Each record is to be copied exactly, with its pictures left behind.

Collected data ->
===

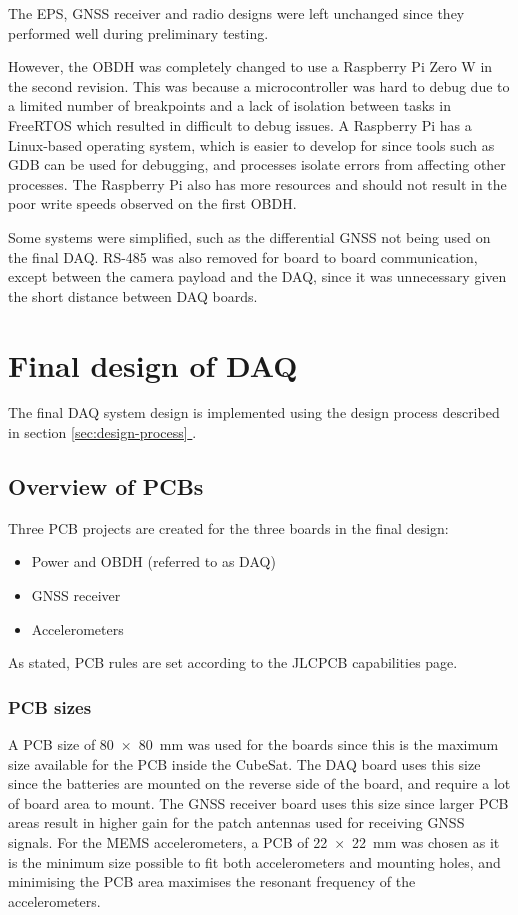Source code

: \documentclass[]{report}
\newcommand*{\secref}[1]{section \hyperref[{#1}]{\ref*{#1} \nameref*{#1}}}
\begin{document}
The EPS, GNSS receiver and radio designs were left unchanged since they performed well during preliminary testing.

However, the OBDH was completely changed to use a Raspberry Pi Zero W in the second revision. This was because a microcontroller was hard to debug due to a limited number of breakpoints and a lack of isolation between tasks in FreeRTOS which resulted in difficult to debug issues. A Raspberry Pi has a Linux-based operating system, which is easier to develop for since tools such as GDB can be used for debugging, and processes isolate errors from affecting other processes. The Raspberry Pi also has more resources and should not result in the poor write speeds observed on the first OBDH.

Some systems were simplified, such as the differential GNSS not being used on the final DAQ. RS-485 was also removed for board to board communication, except between the camera payload and the DAQ, since it was unnecessary given the short distance between DAQ boards.

\chapter{Final design of DAQ}

The final DAQ system design is implemented using the design process described in \secref{sec:design-process}.

\section{Overview of PCBs}

Three PCB projects are created for the three boards in the final design:
\begin{itemize}
  \item Power and OBDH (referred to as DAQ)
  \item GNSS receiver
  \item Accelerometers
\end{itemize}

As stated, PCB rules are set according to the JLCPCB capabilities page.

\subsection{PCB sizes}
A PCB size of \SI{80 x 80}{\milli\metre} was used for the  boards since this is the maximum size available for the PCB inside the CubeSat. The DAQ board uses this size since the batteries are mounted on the reverse side of the board, and require a lot of board area to mount. The GNSS receiver board uses this size since larger PCB areas result in higher gain for the patch antennas used for receiving GNSS signals. For the MEMS accelerometers, a PCB of \SI{22 x 22}{\milli\metre} was chosen as it is the minimum size possible to fit both accelerometers and mounting holes, and minimising the PCB area maximises the resonant frequency of the accelerometers.
\end{document}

===

Result ->
Source code

: \documentclass[]{report}
\newcommand*{\secref}[1]{section \hyperref[{#1}]{\ref*{#1} \nameref*{#1}}}
\begin{document}
The EPS, GNSS receiver and radio designs were left unchanged since they performed well during preliminary testing.

However, the OBDH was completely changed to use a Raspberry Pi Zero W in the second revision. This was because a microcontroller was hard to debug due to a limited number of breakpoints and a lack of isolation between tasks in FreeRTOS which resulted in difficult to debug issues. A Raspberry Pi has a Linux-based operating system, which is easier to develop for since tools such as GDB can be used for debugging, and processes isolate errors from affecting other processes. The Raspberry Pi also has more resources and should not result in the poor write speeds observed on the first OBDH.

Some systems were simplified, such as the differential GNSS not being used on the final DAQ. RS-485 was also removed for board to board communication, except between the camera payload and the DAQ, since it was unnecessary given the short distance between DAQ boards.

\chapter{Final design of DAQ}

The final DAQ system design is implemented using the design process described in \secref{sec:design-process}.

\section{Overview of PCBs}

Three PCB projects are created for the three boards in the final design:
\begin{itemize}
  \item Power and OBDH (referred to as DAQ)
  \item GNSS receiver
  \item Accelerometers
\end{itemize}

As stated, PCB rules are set according to the JLCPCB capabilities page.

\subsection{PCB sizes}
A PCB size of \SI{80 x 80}{\milli\metre} was used for the  boards since this is the maximum size available for the PCB inside the CubeSat. The DAQ board uses this size since the batteries are mounted on the reverse side of the board, and require a lot of board area to mount. The GNSS receiver board uses this size since larger PCB areas result in higher gain for the patch antennas used for receiving GNSS signals. For the MEMS accelerometers, a PCB of \SI{22 x 22}{\milli\metre} was chosen as it is the minimum size possible to fit both accelerometers and mounting holes, and minimising the PCB area maximises the resonant frequency of the accelerometers.
\end{document}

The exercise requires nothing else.